Question: Here is a case dealing with an equally ambiguous term: Tina Johnson worked as a sales and reservations supervisor in a Global Securities Corp. (GSC)

Here is a case dealing with an equally ambiguous term:

Tina Johnson worked as a sales and reservations supervisor in a Global Securities Corp. (GSC) office located in Philadelphia. At 10:00pm one evening, after she had completed her work shift, Johnson left her office and exited the building onto a covered walkway. While she stood on this walkway, her estranged husband fatally stabbed her. As a GSC employee, Johnson was covered by a group life insurance policy issued by Federal Life Assurance Co. of America. A provision of the policy, marked "Hazard F," provided for a payment of $100,000 to the insured beneficiaries in the event of death resulting from "a felonious assault while on authorized business of [GSC]." The term "felonious assault" was defined to include murder. Federal Life refused to pay the proceeds of the policy to Johnson 's beneficiaries (her children) on the grounds that Johnson had not been "on authorized business" at the time of her death. The beneficiaries then sued Federal Life to recover the proceeds.

One of the questions posed by this case was at what instant following the conclusion of an employee's work shift should separation from the employer's authorized business be complete? The trial court held that this instant occurred when Johnson left the employer's premises. Although she had left the building in which she worked, she was still on her employer's premises at the time of the fatal stabbing. The appellate court agreed. One appellate court judge dissented, however, concluding that at the time of the tragedy, Johnson was on her own business, not on the business of her employer. Argue the merits of each conclusion. Which one do you think is the fairer? Why?
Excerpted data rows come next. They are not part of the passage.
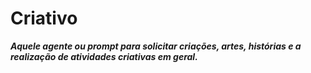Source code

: # Criativo
***Aquele agente ou prompt para solicitar criações, artes, histórias e a realização de atividades criativas em geral.***
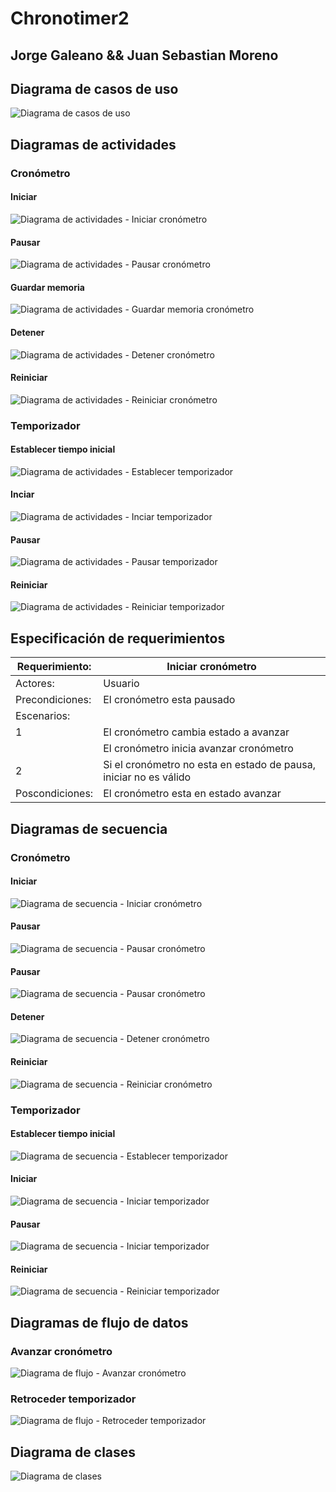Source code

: # Chronotimer2
## Jorge Galeano && Juan Sebastian Moreno
## Diagrama de casos de uso
![Diagrama de casos de uso](01casosUso.png)

## Diagramas de actividades
### Cronómetro
#### Iniciar
![Diagrama de actividades - Iniciar cronómetro](02actividadIniciarChrono.png)
#### Pausar 
![Diagrama de actividades - Pausar cronómetro](03actividadPausarChrono.png)
#### Guardar memoria 
![Diagrama de actividades - Guardar memoria cronómetro](04actividadGuardarMemoriaChrono.png)
#### Detener 
![Diagrama de actividades - Detener cronómetro](05actividadDetenerChrono.png)
#### Reiniciar 
![Diagrama de actividades - Reiniciar cronómetro](06actividadReiniciarChrono.png)

### Temporizador
#### Establecer tiempo inicial
![Diagrama de actividades - Establecer temporizador](07actividadEstablecerTempo.png)
#### Inciar 
![Diagrama de actividades - Inciar temporizador](08actividadIniciarTempo.png)
#### Pausar 
![Diagrama de actividades - Pausar temporizador](09actividadPausarTempo.png)
#### Reiniciar 
![Diagrama de actividades - Reiniciar temporizador](10actividadReiniciarTempo.png)


## Especificación de requerimientos
| Requerimiento:                          | Iniciar cronómetro                                                |
| --------------------------------------- | ----------------------------------------------------------------- |
| Actores:                                | Usuario                                                           |
| Precondiciones:                         | El cronómetro esta pausado                                        |
| Escenarios:                             |                                                                   |
| 1                                       | El cronómetro cambia estado a avanzar                             |
|                                         | El cronómetro inicia avanzar cronómetro
| 2                                       | Si el cronómetro no esta en estado de pausa, iniciar no es válido |
| Poscondiciones:                         | El cronómetro esta en estado avanzar                              |








## Diagramas de secuencia
### Cronómetro
#### Iniciar
![Diagrama de secuencia - Iniciar cronómetro](11secuenciaIniciarChrono.png)
#### Pausar 
![Diagrama de secuencia - Pausar cronómetro](12secuenciaPausarChrono.png)
#### Pausar 
![Diagrama de secuencia - Pausar cronómetro](13secuenciaGuardarMemoriaChrono.png)
#### Detener 
![Diagrama de secuencia - Detener cronómetro](14secuenciaDetenerChrono.png)
#### Reiniciar 
![Diagrama de secuencia - Reiniciar cronómetro](15secuenciaReiniciarChrono.png)

### Temporizador
#### Establecer tiempo inicial 
![Diagrama de secuencia - Establecer temporizador](16secuenciaEstablecerTempo.png)
#### Iniciar 
![Diagrama de secuencia - Iniciar temporizador](17secuenciaIniciarTempo.png)
#### Pausar 
![Diagrama de secuencia - Iniciar temporizador](18secuenciaPausarTempo.png)
#### Reiniciar 
![Diagrama de secuencia - Reiniciar temporizador](19secuenciaReiniciarTempo.png)

## Diagramas de flujo de datos
### Avanzar cronómetro
![Diagrama de flujo - Avanzar cronómetro](AvanzarChrono.png)
### Retroceder temporizador
![Diagrama de flujo - Retroceder temporizador](RetrocederTemporizador.png)

## Diagrama de clases
![Diagrama de clases](clases.png)
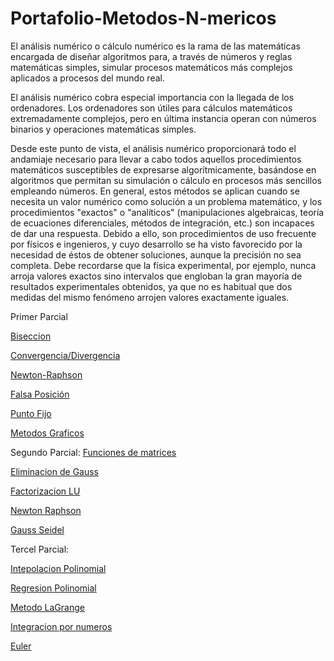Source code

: # Portafolio-Metodos-N-mericos
El análisis numérico o cálculo numérico es la rama de las matemáticas encargada de diseñar algoritmos para, a través de números y reglas matemáticas simples, simular procesos matemáticos más complejos aplicados a procesos del mundo real.

El análisis numérico cobra especial importancia con la llegada de los ordenadores. Los ordenadores son útiles para cálculos matemáticos extremadamente complejos, pero en última instancia operan con números binarios y operaciones matemáticas simples.

Desde este punto de vista, el análisis numérico proporcionará todo el andamiaje necesario para llevar a cabo todos aquellos procedimientos matemáticos susceptibles de expresarse algorítmicamente, basándose en algoritmos que permitan su simulación o cálculo en procesos más sencillos empleando números.
En general, estos métodos se aplican cuando se necesita un valor numérico como solución a un problema matemático, y los procedimientos "exactos" o "analíticos" (manipulaciones algebraicas, teoría de ecuaciones diferenciales, métodos de integración, etc.) son incapaces de dar una respuesta. Debido a ello, son procedimientos de uso frecuente por físicos e ingenieros, y cuyo desarrollo se ha visto favorecido por la necesidad de éstos de obtener soluciones, aunque la precisión no sea completa. Debe recordarse que la física experimental, por ejemplo, nunca arroja valores exactos sino intervalos que engloban la gran mayoría de resultados experimentales obtenidos, ya que no es habitual que dos medidas del mismo fenómeno arrojen valores exactamente iguales.


Primer Parcial

[Biseccion](https://github.com/A01229598/Metodo-Biseccion)

[Convergencia/Divergencia](https://github.com/A01229598/Convergencia-Divergencia)

[Newton-Raphson](https://github.com/A01229598/Newton-Raphson-Parcial-1)

[Falsa Posición](https://github.com/A01229598/Falsa-Posicion)

[Punto Fijo](https://github.com/A01229598/Punto-Fijo)

[Metodos Graficos ](https://github.com/A01229598/Metodo-Grafico)

Segundo Parcial:
[Funciones de matrices](https://github.com/A01229598/Matrices)

[Eliminacion de Gauss](https://github.com/A01229598/Eliminacion-Gaussiana)

[Factorizacion LU](https://github.com/A01229598/Factorizacion-LU)

[Newton Raphson](https://github.com/A01229598/Newton-Raphson)

[Gauss Seidel](https://github.com/A01229598/Gauss-Seidel)

Tercel Parcial:

[Intepolacion Polinomial](https://github.com/A01229598/Interpolacion)

[Regresion Polinomial](https://github.com/A01229598/Regresion-Polinomial)

[Metodo LaGrange](https://github.com/A01229598/LaGrange)

[Integracion por numeros](https://github.com/A01229598?tab=repositories)

[Euler](https://github.com/A01229598/Euler)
Is the phrase "on authorized business" sufficiently ambiguous for the court to construe the phrase against the insurer, Federal Life? Do you discern any ethical principle underlying the rule that ambiguous terms and phrases will be construed against the insurance company? Given the fact that both parties to an insurance contract must agree to the terms contained therein or no contract will be formed, do you think that it is fair to hold just one of the parties responsible for ambiguous terms or phrases?